Daily Mirror

Rivalry with dad spurs on Owen’s competitiv­e nature

- BY ALEX SPINK

OWEN FARRELL is sat with his dad debating who is the most competitiv­e.

“He says he never lets me win, but I always win anyway,” says the flyhalf, breaking into a laugh.

“He never wins anything. I’d never let him win,” counters father Andy Farrell, rugby league legend turned top union coach.

“Even playing tiddlywink­s tomorrow I would never let him win. But he’s getting to that stage now where I have to be on my toes.”

Owen shakes his head. “It was that stage about five years ago!”

Given their respective achievemen­ts, the ribbing is to be expected. Yet this was nine years ago. Farrell Jr was 17, just starting out.

As an insight into the player he would become it was revealing. You could not watch the World Rugby interview and conclude anything other than this young man was going places.

Fast forward to today and the same player is in Japan preparing to captain England in a World Cup.

He has 73 caps and 817 points to his name. He is a husband and a father and has toured twice with the Lions without losing a series.

Yet as with that day in 2010 you get the sense listening to him that his best years are still to come.

“For me, it’s always about what’s next,” says Farrell. “If you win something, a tournament, a championsh­ip or whatever, it’s done. The exciting bit, the part that engages me, is where it takes you. What’s next. That’s why the sports people that inspire me are those that have been at the top for a long time. Michael Jordan, Tom Brady, Andrew Johns, Cam Smith…

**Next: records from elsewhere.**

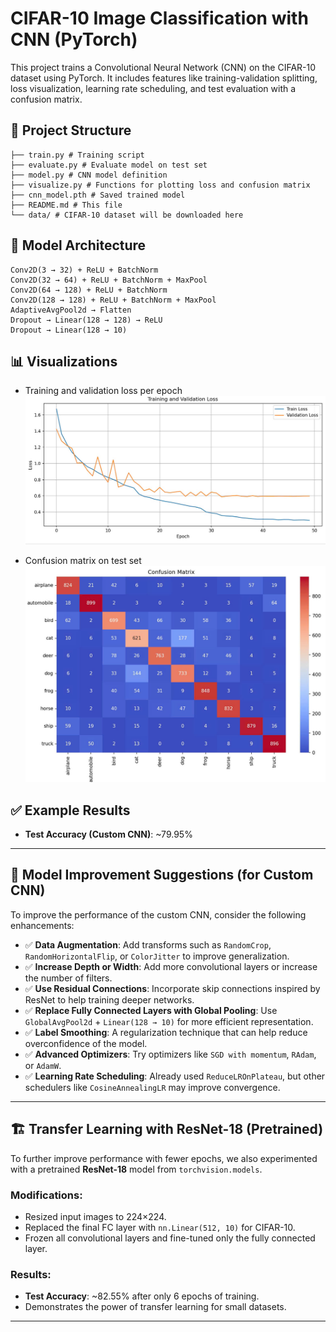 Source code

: # CIFAR-10 Image Classification with CNN (PyTorch)

This project trains a Convolutional Neural Network (CNN) on the CIFAR-10 dataset using PyTorch. It includes features like training-validation splitting, loss visualization, learning rate scheduling, and test evaluation with a confusion matrix.

## 📁 Project Structure
```
├── train.py # Training script
├── evaluate.py # Evaluate model on test set
├── model.py # CNN model definition
├── visualize.py # Functions for plotting loss and confusion matrix
├── cnn_model.pth # Saved trained model
├── README.md # This file
└── data/ # CIFAR-10 dataset will be downloaded here
```

## 🧠 Model Architecture
```
Conv2D(3 → 32) + ReLU + BatchNorm
Conv2D(32 → 64) + ReLU + BatchNorm + MaxPool
Conv2D(64 → 128) + ReLU + BatchNorm
Conv2D(128 → 128) + ReLU + BatchNorm + MaxPool
AdaptiveAvgPool2d → Flatten
Dropout → Linear(128 → 128) → ReLU
Dropout → Linear(128 → 10)
```

## 📊 Visualizations

- Training and validation loss per epoch  
  ![Training Loss](./loss.jpg)

- Confusion matrix on test set  
  ![Confusion Matrix](./confusion_matrix.jpg)

## ✅ Example Results

- **Test Accuracy (Custom CNN)**: ~79.95%  

---

## 🔧 Model Improvement Suggestions (for Custom CNN)

To improve the performance of the custom CNN, consider the following enhancements:

- ✅ **Data Augmentation**: Add transforms such as `RandomCrop`, `RandomHorizontalFlip`, or `ColorJitter` to improve generalization.
- ✅ **Increase Depth or Width**: Add more convolutional layers or increase the number of filters.
- ✅ **Use Residual Connections**: Incorporate skip connections inspired by ResNet to help training deeper networks.
- ✅ **Replace Fully Connected Layers with Global Pooling**: Use `GlobalAvgPool2d` + `Linear(128 → 10)` for more efficient representation.
- ✅ **Label Smoothing**: A regularization technique that can help reduce overconfidence of the model.
- ✅ **Advanced Optimizers**: Try optimizers like `SGD with momentum`, `RAdam`, or `AdamW`.
- ✅ **Learning Rate Scheduling**: Already used `ReduceLROnPlateau`, but other schedulers like `CosineAnnealingLR` may improve convergence.

---

## 🏗️ Transfer Learning with ResNet-18 (Pretrained)

To further improve performance with fewer epochs, we also experimented with a pretrained **ResNet-18** model from `torchvision.models`.

### Modifications:
- Resized input images to 224×224.
- Replaced the final FC layer with `nn.Linear(512, 10)` for CIFAR-10.
- Frozen all convolutional layers and fine-tuned only the fully connected layer.

### Results:
- **Test Accuracy**: ~82.55% after only 6 epochs of training.
- Demonstrates the power of transfer learning for small datasets.

---



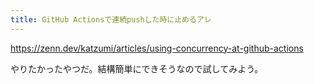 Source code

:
 ```yaml
---
title: GitHub Actionsで連続pushした時に止めるアレ
---
```


https://zenn.dev/katzumi/articles/using-concurrency-at-github-actions

やりたかったやつだ。結構簡単にできそうなので試してみよう。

“They constantly find new ways to have big influences on their game, their team and those around them.”

So Farrell is driven. When wife Georgie went into hospital to give birth and the labour lasted longer than anticipate­d, he thought about playing in Saracens’ European quarter-final against Glasgow.

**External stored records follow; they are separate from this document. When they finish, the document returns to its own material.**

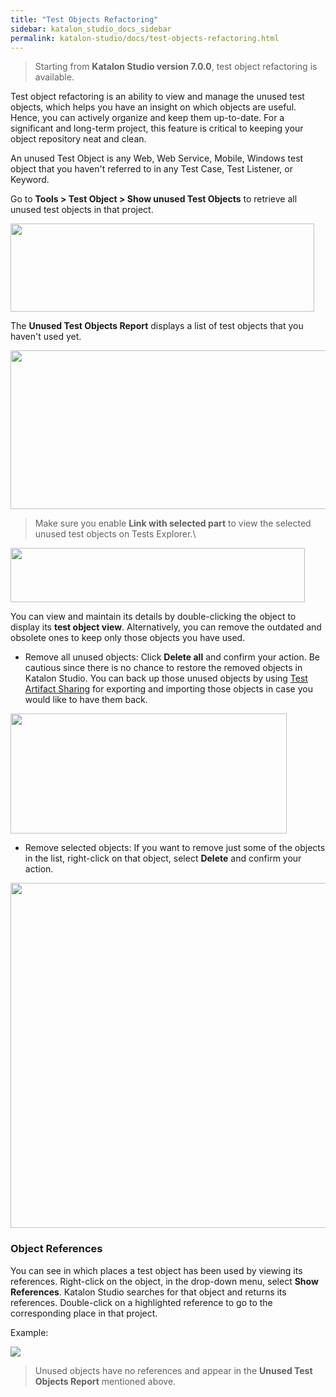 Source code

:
 ```yaml
---
title: "Test Objects Refactoring" 
sidebar: katalon_studio_docs_sidebar
permalink: katalon-studio/docs/test-objects-refactoring.html 
---
```

> Starting from **Katalon Studio version 7.0.0**, test object refactoring is available.

Test object refactoring is an ability to view and manage the unused test objects, which helps you have an insight on which objects are useful. Hence, you can actively organize and keep them up-to-date. For a significant and long-term project, this feature is critical to keeping your object repository neat and clean.

An unused Test Object is any Web, Web Service, Mobile, Windows test object that you haven't referred to in any Test Case, Test Listener, or Keyword.

Go to **Tools > Test Object > Show unused Test Objects** to retrieve all unused test objects in that project.

<img src="https://github.com/katalon-studio/docs-images/raw/master/katalon-studio/docs/test-object-refactor/option.png" width="486" height="141">

The **Unused Test Objects Report** displays a list of test objects that you haven't used yet.

<img src="https://github.com/katalon-studio/docs-images/raw/master/katalon-studio/docs/test-object-refactor/a.png" width="745" height="254">

> Make sure you enable **Link with selected part** to view the selected unused test objects on Tests Explorer.\
<img src="https://github.com/katalon-studio/docs-images/raw/master/katalon-studio/docs/test-object-refactor/link-selected.png" width="471" height="87">

You can view and maintain its details by double-clicking the object to display its **test object view**.  Alternatively, you can remove the outdated and obsolete ones to keep only those objects you have used.

* Remove all unused objects: Click **Delete all** and confirm your action. Be cautious since there is no chance to restore the removed objects in Katalon Studio. You can back up those unused objects by using [Test Artifact Sharing](https://docs.katalon.com/katalon-studio/docs/import-export-test-artifact.html) for exporting and importing those objects in case you would like to have them back.

<img src="https://github.com/katalon-studio/docs-images/raw/master/katalon-studio/docs/test-object-refactor/list-unused-objects.png" width="442" height="192">

* Remove selected objects: If you want to remove just some of the objects in the list, right-click on that object, select **Delete** and confirm your action.

<img src="https://github.com/katalon-studio/docs-images/raw/master/katalon-studio/docs/test-object-refactor/remove-one.png" width="636" height="552">

### Object References

You can see in which places a test object has been used by viewing its references. Right-click on the object, in the drop-down menu, select **Show References**. Katalon Studio searches for that object and returns its references. Double-click on a highlighted reference to go to the corresponding place in that project.

Example:

<img src="https://github.com/katalon-studio/docs-images/raw/master/katalon-studio/docs/test-object-refactor/object-reference.png" width="" height="">

> Unused objects have no references and appear in the **Unused Test Objects Report** mentioned above.
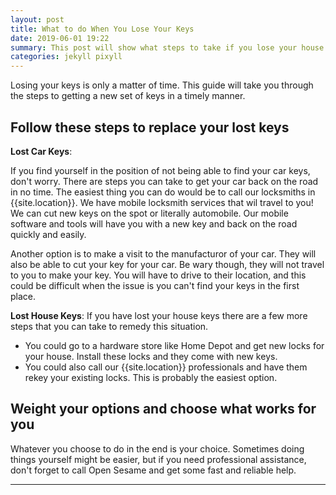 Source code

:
 ```yaml
---
layout: post
title: What to do When You Lose Your Keys
date: 2019-06-01 19:22
summary: This post will show what steps to take if you lose your house or car keys
categories: jekyll pixyll
---
```


Losing your keys is only a matter of time. This guide will take you through the steps to getting a new set of keys in a timely manner.

## Follow these steps to replace your lost keys

**Lost Car Keys**:

If you find yourself in the position of not being able to find your car keys, don't worry. There are steps you can take to get your car back on the road in no time. The easiest thing you can do would be to call our locksmiths in {{site.location}}. We have mobile locksmith services that wil travel to you! We can cut new keys on the spot or literally automobile. Our mobile software and tools will have you with a new key and back on the road quickly and easily.

Another option is to make a visit to the manufacturor of your car. They will also be able to cut your key for your car. Be wary though, they will not travel to you to make your key. You will have to drive to their location, and this could be difficult when the issue is you can't find your keys in the first place.

**Lost House Keys**:
If you have lost your house keys there are a few more steps that you can take to remedy this situation.

- You could go to a hardware store like Home Depot and get new locks for your house. Install these locks and they come with new keys.
- You could also call our {{site.location}} professionals and have them rekey your existing locks. This is probably the easiest option.

## Weight your options and choose what works for you

Whatever you choose to do in the end is your choice. Sometimes doing things yourself might be easier, but if you need professional assistance, don't forget to call Open Sesame and get some fast and reliable help.

---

“It actually looked like I was going to make it at first,” he recalls. “Then I rang up and said ‘Not much is happening so I probably won’t… but if the baby comes and everyone’s OK and it’s still in time, I’ll be there’. “What? It was a big game.” Farrell – in common with half Eddie Jones’ squad – has unfinished business with the World Cup.

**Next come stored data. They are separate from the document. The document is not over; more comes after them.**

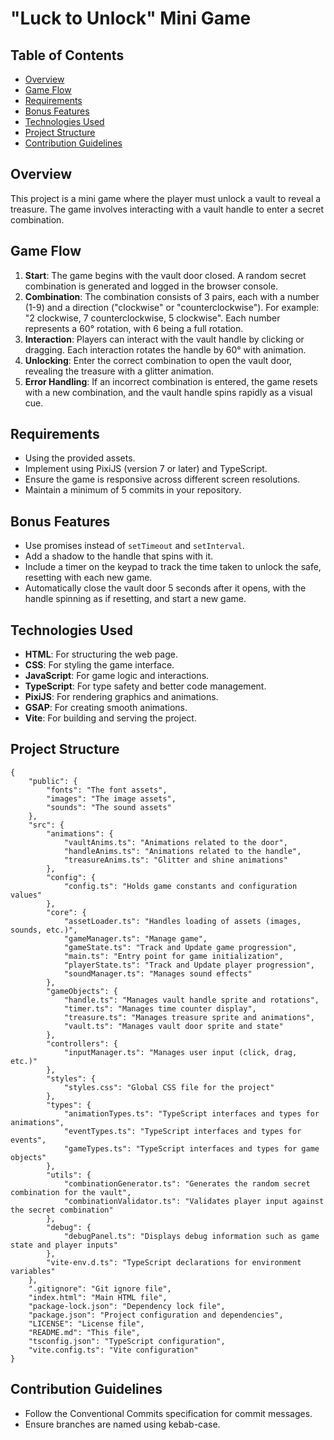 # "Luck to Unlock" Mini Game

## Table of Contents
- [Overview](#overview)
- [Game Flow](#game-flow)
- [Requirements](#requirements)
- [Bonus Features](#bonus-features)
- [Technologies Used](#technologies-used)
- [Project Structure](#project-structure)
- [Contribution Guidelines](#contribution-guidelines)

## Overview
This project is a mini game where the player must unlock a vault to reveal a treasure. The game involves interacting with a vault handle to enter a secret combination.

## Game Flow
1. **Start**: The game begins with the vault door closed. A random secret combination is generated and logged in the browser console.
2. **Combination**: The combination consists of 3 pairs, each with a number (1-9) and a direction ("clockwise" or "counterclockwise"). For example: "2 clockwise, 7 counterclockwise, 5 clockwise". Each number represents a 60° rotation, with 6 being a full rotation.
3. **Interaction**: Players can interact with the vault handle by clicking or dragging. Each interaction rotates the handle by 60° with animation.
4. **Unlocking**: Enter the correct combination to open the vault door, revealing the treasure with a glitter animation.
5. **Error Handling**: If an incorrect combination is entered, the game resets with a new combination, and the vault handle spins rapidly as a visual cue.

## Requirements
- Using the provided assets.
- Implement using PixiJS (version 7 or later) and TypeScript.
- Ensure the game is responsive across different screen resolutions.
- Maintain a minimum of 5 commits in your repository.

## Bonus Features
- Use promises instead of `setTimeout` and `setInterval`.
- Add a shadow to the handle that spins with it.
- Include a timer on the keypad to track the time taken to unlock the safe, resetting with each new game.
- Automatically close the vault door 5 seconds after it opens, with the handle spinning as if resetting, and start a new game.

## Technologies Used
- **HTML**: For structuring the web page.
- **CSS**: For styling the game interface.
- **JavaScript**: For game logic and interactions.
- **TypeScript**: For type safety and better code management.
- **PixiJS**: For rendering graphics and animations.
- **GSAP**: For creating smooth animations.
- **Vite**: For building and serving the project.

## Project Structure
```
{
    "public": {
        "fonts": "The font assets",
        "images": "The image assets",
        "sounds": "The sound assets"
    },
    "src": {
        "animations": {
            "vaultAnims.ts": "Animations related to the door",
            "handleAnims.ts": "Animations related to the handle",
            "treasureAnims.ts": "Glitter and shine animations"
        },
        "config": {
            "config.ts": "Holds game constants and configuration values"
        },
        "core": {
            "assetLoader.ts": "Handles loading of assets (images, sounds, etc.)",
            "gameManager.ts": "Manage game",
            "gameState.ts": "Track and Update game progression",
            "main.ts": "Entry point for game initialization",
            "playerState.ts": "Track and Update player progression",
            "soundManager.ts": "Manages sound effects"
        },
        "gameObjects": {
            "handle.ts": "Manages vault handle sprite and rotations",
            "timer.ts": "Manages time counter display",
            "treasure.ts": "Manages treasure sprite and animations",
            "vault.ts": "Manages vault door sprite and state"
        },
        "controllers": {
            "inputManager.ts": "Manages user input (click, drag, etc.)"
        },
        "styles": {
            "styles.css": "Global CSS file for the project"
        },
        "types": {
            "animationTypes.ts": "TypeScript interfaces and types for animations",
            "eventTypes.ts": "TypeScript interfaces and types for events",
            "gameTypes.ts": "TypeScript interfaces and types for game objects"
        },
        "utils": {
            "combinationGenerator.ts": "Generates the random secret combination for the vault",
            "combinationValidator.ts": "Validates player input against the secret combination"
        },
        "debug": {
            "debugPanel.ts": "Displays debug information such as game state and player inputs"
        },
        "vite-env.d.ts": "TypeScript declarations for environment variables"
    },
    ".gitignore": "Git ignore file",
    "index.html": "Main HTML file",
    "package-lock.json": "Dependency lock file",
    "package.json": "Project configuration and dependencies",
    "LICENSE": "License file",
    "README.md": "This file",
    "tsconfig.json": "TypeScript configuration",
    "vite.config.ts": "Vite configuration"
}
```

## Contribution Guidelines
- Follow the Conventional Commits specification for commit messages.
- Ensure branches are named using kebab-case.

The 2015 tournament was a horror show for England, hosts forced to leave their own party before it got going. Farrell was able to mine a rich vein of motivation from it.

“There’s often adversity before something good,” he says. “What happened there allowed us to look at ourselves and be honest and not just think what we’re doing is working.

“It allowed us to really throw all of ourselves into the next thing and I think we did that because we went on and played well for two years.”

England have won 34 of 44 games since Jones took charge. “And the exciting thing is how much we’ve got left in us,” adds the captain.

That’s Farrell. Always pushing, never satisfied.